John Tierney is "Daring to Discuss Women in Science" in the New York Times. In the first column of a proposed series on the topic, Tierney examines the existence of gender bias in the sciences. In considering the House of Representatives' recent passage of the "Fulfilling the potential of women in academic science and engineering" legislation, Tierney is not convinced that — if approved by the Senate — the law would solve gender inequities in science.

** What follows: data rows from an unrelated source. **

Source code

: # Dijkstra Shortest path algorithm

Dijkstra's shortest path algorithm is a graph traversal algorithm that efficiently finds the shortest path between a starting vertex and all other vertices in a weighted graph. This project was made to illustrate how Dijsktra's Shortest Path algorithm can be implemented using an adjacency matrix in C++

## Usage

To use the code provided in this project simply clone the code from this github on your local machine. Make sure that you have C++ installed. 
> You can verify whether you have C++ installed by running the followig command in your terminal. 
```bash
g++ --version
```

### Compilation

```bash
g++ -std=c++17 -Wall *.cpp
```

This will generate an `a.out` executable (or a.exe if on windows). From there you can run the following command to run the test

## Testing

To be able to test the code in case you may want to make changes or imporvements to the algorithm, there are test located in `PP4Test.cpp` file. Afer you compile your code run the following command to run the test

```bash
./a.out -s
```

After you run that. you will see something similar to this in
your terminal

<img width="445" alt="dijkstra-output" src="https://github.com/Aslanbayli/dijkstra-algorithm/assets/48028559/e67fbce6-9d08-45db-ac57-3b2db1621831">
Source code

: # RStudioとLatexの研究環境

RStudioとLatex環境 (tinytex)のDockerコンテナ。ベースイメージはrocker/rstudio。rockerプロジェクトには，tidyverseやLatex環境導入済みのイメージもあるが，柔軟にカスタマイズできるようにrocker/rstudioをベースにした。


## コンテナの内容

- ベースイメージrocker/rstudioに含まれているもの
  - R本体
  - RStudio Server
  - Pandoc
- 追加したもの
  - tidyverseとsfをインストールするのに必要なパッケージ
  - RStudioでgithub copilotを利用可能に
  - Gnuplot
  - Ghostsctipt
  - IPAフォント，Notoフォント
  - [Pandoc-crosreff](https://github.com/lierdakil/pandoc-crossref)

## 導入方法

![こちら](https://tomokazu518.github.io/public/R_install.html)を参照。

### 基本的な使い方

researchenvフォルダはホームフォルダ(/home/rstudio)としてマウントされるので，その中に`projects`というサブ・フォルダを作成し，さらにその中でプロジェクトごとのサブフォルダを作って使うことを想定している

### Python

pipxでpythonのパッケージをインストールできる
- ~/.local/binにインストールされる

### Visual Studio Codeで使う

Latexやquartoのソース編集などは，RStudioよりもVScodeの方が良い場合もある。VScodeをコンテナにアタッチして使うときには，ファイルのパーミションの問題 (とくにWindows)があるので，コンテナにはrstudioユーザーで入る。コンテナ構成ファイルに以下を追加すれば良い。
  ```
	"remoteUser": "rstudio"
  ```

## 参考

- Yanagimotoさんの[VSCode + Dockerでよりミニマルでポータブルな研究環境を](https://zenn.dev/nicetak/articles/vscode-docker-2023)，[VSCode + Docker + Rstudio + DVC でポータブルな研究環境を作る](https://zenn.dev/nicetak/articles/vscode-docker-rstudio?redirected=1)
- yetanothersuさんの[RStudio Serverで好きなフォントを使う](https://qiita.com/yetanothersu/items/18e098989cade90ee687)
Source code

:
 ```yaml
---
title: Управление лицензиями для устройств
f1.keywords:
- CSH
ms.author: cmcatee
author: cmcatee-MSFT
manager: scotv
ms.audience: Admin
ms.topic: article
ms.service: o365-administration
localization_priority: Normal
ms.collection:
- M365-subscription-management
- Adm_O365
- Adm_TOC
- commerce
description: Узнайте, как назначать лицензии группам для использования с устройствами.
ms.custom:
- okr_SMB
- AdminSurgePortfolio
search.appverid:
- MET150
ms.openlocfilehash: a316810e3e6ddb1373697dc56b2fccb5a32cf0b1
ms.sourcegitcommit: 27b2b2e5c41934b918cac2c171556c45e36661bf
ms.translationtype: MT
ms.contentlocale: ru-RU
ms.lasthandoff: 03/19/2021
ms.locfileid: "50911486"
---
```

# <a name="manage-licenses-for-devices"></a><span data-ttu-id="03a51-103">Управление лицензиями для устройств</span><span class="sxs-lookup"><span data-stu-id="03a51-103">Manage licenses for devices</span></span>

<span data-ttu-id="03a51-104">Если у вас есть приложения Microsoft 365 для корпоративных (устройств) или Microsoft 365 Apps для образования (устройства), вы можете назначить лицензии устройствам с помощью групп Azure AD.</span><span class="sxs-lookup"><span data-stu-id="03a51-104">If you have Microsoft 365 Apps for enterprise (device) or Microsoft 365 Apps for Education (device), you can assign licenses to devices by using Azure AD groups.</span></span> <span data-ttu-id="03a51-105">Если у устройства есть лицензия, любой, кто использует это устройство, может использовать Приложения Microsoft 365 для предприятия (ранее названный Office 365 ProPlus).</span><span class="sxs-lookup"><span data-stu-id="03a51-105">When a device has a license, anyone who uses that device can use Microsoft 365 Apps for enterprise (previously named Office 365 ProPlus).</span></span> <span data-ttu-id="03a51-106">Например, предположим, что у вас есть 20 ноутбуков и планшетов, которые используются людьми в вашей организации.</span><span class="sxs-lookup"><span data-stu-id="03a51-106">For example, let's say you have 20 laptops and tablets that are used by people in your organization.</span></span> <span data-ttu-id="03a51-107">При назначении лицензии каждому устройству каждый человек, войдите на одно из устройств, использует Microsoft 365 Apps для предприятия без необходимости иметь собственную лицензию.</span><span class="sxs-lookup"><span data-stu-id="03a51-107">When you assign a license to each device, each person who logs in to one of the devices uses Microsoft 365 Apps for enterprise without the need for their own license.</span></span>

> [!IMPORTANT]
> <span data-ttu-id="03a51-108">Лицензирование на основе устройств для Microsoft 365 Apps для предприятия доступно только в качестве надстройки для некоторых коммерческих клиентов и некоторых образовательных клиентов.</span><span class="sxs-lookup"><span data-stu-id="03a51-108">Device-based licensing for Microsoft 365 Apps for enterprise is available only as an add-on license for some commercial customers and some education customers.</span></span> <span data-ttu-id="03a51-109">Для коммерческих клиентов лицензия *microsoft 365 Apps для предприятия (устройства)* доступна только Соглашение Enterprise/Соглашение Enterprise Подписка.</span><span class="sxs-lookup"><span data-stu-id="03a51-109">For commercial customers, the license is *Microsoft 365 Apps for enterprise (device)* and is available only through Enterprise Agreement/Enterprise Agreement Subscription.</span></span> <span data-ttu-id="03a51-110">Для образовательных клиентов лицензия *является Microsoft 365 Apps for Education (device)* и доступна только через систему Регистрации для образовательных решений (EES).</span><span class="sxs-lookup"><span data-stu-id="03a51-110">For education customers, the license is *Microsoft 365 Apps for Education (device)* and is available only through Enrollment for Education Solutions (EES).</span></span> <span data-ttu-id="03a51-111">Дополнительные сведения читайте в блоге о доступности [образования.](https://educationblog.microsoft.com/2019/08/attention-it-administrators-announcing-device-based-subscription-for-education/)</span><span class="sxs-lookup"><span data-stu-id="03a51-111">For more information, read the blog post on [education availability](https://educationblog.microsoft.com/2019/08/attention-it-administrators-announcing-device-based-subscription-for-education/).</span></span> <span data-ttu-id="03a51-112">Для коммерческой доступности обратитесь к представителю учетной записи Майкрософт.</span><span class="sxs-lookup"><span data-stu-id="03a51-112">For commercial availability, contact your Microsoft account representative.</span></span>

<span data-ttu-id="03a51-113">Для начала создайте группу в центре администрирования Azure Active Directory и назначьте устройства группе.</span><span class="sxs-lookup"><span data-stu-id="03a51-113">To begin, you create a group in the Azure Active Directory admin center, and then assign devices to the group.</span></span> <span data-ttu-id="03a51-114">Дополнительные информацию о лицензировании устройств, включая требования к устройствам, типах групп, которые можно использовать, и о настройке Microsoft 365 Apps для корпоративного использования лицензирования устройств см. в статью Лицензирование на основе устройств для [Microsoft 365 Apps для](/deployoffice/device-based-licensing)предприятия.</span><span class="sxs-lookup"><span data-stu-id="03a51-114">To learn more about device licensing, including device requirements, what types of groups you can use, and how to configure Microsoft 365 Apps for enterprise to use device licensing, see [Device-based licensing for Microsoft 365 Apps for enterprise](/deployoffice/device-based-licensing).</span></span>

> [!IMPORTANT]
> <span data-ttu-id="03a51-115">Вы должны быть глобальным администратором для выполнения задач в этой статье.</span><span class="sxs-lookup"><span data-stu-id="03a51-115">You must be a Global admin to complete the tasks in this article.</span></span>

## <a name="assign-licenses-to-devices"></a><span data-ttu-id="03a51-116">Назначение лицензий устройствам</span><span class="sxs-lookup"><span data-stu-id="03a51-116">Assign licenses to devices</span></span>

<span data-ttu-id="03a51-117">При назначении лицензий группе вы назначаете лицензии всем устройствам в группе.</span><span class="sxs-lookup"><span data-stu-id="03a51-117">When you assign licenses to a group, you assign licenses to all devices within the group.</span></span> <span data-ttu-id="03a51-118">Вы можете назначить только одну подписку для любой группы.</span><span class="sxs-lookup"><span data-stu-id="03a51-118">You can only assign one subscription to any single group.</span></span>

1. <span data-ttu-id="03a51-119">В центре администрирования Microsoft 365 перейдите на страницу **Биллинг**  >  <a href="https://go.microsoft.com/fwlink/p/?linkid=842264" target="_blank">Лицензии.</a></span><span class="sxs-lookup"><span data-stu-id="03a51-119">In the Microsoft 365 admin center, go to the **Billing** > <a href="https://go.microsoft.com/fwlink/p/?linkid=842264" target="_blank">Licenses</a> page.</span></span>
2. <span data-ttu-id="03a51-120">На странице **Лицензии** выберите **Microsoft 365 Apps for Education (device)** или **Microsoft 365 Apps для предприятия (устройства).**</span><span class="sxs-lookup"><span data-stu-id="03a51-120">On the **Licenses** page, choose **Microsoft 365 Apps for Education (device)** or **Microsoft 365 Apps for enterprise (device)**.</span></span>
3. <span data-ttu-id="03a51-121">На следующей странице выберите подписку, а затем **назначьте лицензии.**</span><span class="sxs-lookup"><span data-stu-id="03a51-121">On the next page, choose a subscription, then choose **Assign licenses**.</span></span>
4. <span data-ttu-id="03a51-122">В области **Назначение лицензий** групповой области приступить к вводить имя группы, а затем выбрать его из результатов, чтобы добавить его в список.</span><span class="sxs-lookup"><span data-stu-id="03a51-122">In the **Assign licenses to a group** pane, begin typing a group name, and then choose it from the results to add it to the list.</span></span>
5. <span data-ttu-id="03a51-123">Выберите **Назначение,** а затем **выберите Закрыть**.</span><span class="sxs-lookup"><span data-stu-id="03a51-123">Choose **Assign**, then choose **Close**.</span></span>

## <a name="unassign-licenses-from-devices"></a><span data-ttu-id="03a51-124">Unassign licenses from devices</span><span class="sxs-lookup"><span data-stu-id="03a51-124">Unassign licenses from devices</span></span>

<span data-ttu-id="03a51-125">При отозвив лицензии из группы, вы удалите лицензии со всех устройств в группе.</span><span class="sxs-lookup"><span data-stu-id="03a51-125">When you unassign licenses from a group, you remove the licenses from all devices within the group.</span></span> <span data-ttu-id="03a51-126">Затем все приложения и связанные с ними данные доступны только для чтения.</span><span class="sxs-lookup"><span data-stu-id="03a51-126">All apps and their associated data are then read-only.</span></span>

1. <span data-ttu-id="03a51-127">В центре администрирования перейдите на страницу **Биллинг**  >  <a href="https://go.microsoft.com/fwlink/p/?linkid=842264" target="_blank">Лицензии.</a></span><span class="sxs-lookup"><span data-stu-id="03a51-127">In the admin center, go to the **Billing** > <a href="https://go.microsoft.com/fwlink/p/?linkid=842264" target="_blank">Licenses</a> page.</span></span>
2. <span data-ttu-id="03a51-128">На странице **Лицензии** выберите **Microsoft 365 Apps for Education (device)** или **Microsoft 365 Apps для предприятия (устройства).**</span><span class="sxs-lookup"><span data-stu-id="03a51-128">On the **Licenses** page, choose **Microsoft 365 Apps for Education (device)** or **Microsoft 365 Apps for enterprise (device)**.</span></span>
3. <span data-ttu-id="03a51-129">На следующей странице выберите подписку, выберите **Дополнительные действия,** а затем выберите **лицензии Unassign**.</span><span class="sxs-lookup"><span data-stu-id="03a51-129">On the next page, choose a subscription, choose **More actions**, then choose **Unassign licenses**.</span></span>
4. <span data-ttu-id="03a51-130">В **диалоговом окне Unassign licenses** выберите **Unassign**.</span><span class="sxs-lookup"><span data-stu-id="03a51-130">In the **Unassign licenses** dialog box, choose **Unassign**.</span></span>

He goes on to "mention new evidence supporting Dr. [Lawrence] Summers' controversial hypothesis about differences in the sexes' aptitude for math and science," and says that while "men and women might, on average, have equal mathematical ability, but there could still be disproportionately more men with very low or very high scores." Therefore, in agreement with Summers, Tierney goes on to opine that "a tenured physicist at a leading university … might well need skills and traits found in only one person in 10,000: the top 0.01 percent of the population, a tiny group that would presumably include more men because it's at the extreme right tail of the distribution curve." Tierney is aware that test scores are "hardly the only factor important for a successful career in science, and no one claims that the right-tail disparity is the sole reason for the relatively low number of female professors in math-oriented sciences." He acknowledges the potential for further biological and cultural biases against women.

Blogger FemaleScienceProfessor doesn't "want to write about Tierney again," she says, but goes on to write that Tierney's essay references "flawed studies" and suggests — sarcastically — that "if women were good at math and science, perhaps they would understand these scientific studies with all the numbers in them." The blogger "reluctantly" agrees with Tierney's opinion of mandated workshops to "enhance gender equality." FSP says that "in all likelihood, these would be yet another sounds-good-in-theory administrative requirement that PIs and others would have to sit through to be allowed to run our research groups."

While the discussion of gender disparities in science is certainly not a new one, it has been creeping up in just about every corner of the blogosphere. Recenltly, blogger PZ Myers at Pharyngula wrote that "one of the most cunning tools of the patriarchy is the assignment of woo as a feminine virtue. ... It's a double-trap; women are brought up indoctrinated into believing that being smart and skeptical is unladylike and unattractive." Meanwhile, over at The Scientist, Edyta Zielinska examines whether women make more effective lab leaders than men. The author's conclusion? "Possibly," though Zielinska quotes experts who are quick to point out gender differences in management styles.